Source texts of formatted documents:
★ ★ ★ ★ ★ ★ ★

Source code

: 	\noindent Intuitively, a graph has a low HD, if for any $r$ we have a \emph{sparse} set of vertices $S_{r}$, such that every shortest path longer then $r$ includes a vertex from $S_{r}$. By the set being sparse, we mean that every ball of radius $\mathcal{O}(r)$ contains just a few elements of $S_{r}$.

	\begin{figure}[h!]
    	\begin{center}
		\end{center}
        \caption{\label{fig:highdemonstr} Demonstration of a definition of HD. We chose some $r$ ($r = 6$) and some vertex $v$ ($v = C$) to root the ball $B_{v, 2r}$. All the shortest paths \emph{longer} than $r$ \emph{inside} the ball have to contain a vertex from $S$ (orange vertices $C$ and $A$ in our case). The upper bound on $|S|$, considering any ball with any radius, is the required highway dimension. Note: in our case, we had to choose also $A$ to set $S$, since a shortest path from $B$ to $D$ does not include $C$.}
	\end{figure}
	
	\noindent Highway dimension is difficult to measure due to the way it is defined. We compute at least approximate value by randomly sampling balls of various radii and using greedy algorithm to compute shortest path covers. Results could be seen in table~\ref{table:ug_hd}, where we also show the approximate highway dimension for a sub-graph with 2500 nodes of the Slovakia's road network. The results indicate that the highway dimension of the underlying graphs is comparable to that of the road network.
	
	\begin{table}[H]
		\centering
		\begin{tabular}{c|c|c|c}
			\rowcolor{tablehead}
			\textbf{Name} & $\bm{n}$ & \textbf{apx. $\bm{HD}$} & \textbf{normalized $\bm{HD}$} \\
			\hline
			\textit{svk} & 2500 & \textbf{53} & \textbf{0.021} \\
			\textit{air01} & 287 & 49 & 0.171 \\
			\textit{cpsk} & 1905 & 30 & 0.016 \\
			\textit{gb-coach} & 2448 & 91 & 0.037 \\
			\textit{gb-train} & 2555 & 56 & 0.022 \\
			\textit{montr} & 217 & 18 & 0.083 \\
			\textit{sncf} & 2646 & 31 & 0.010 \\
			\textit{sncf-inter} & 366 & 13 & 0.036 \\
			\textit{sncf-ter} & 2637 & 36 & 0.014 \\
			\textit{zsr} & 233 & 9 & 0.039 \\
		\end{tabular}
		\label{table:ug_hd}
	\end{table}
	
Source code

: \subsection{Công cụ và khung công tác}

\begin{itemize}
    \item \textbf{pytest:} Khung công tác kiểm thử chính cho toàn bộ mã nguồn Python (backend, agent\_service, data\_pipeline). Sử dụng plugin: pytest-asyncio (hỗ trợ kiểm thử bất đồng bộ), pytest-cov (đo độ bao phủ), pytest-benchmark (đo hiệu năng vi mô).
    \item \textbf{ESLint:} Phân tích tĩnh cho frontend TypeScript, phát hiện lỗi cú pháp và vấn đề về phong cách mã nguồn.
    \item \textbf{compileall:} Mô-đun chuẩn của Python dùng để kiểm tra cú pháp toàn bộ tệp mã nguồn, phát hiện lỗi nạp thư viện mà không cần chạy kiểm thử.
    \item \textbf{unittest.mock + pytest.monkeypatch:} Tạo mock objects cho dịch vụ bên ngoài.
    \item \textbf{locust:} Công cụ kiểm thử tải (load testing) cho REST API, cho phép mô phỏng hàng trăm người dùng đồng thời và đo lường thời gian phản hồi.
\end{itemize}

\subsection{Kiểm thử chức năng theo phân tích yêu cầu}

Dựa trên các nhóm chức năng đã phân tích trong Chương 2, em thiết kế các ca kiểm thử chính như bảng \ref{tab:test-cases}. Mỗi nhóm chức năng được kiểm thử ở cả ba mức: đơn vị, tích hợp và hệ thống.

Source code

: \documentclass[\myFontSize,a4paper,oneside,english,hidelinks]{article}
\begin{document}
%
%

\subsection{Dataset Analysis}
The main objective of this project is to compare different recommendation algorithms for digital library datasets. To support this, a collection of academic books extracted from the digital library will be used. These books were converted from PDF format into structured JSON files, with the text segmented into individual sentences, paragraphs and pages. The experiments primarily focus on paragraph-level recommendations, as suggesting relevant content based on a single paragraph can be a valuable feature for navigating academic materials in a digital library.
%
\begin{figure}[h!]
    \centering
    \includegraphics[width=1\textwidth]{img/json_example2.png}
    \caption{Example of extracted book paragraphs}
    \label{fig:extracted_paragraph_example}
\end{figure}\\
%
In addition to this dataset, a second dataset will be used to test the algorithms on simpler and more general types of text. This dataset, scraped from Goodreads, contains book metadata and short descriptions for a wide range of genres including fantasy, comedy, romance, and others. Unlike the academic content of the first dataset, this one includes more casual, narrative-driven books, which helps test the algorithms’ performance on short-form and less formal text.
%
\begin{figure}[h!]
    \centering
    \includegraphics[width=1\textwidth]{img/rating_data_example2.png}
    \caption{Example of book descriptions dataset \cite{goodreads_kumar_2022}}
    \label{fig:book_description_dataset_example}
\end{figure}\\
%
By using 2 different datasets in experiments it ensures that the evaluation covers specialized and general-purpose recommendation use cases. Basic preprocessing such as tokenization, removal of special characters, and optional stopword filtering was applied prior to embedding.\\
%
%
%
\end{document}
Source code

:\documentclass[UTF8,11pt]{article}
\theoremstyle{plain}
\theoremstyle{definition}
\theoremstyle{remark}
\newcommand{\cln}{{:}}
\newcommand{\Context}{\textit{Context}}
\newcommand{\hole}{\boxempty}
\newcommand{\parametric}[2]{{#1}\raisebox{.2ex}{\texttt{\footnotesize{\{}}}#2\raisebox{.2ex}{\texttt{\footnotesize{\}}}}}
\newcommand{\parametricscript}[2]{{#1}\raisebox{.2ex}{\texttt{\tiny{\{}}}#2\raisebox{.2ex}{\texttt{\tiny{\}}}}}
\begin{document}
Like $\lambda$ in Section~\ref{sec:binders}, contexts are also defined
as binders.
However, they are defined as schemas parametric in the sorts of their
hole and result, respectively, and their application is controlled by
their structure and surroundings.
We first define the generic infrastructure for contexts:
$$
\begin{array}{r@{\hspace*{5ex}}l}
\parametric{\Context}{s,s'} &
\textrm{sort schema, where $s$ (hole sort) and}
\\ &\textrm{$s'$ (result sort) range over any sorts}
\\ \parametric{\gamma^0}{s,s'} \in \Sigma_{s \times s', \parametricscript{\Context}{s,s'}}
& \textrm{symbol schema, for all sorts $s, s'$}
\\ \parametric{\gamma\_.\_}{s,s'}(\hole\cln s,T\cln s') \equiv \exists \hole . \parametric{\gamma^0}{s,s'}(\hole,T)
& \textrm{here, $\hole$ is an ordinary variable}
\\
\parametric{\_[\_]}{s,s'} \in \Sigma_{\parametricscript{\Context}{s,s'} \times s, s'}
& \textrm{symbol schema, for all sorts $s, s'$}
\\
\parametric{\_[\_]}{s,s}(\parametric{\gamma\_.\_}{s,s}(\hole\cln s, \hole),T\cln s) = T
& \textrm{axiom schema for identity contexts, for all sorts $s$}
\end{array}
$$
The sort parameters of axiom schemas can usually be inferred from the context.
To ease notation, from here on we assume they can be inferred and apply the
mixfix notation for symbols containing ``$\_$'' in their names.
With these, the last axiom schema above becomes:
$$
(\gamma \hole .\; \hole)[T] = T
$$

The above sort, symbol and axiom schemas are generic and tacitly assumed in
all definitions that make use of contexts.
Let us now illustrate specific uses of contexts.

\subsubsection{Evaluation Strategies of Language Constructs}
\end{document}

★ ★ ★ ★ ★ ★ ★

### Required work:
Please show each line in the records above that contains "binders".

### Result:
Like $\lambda$ in Section~\ref{sec:binders}, contexts are also defined
as binders.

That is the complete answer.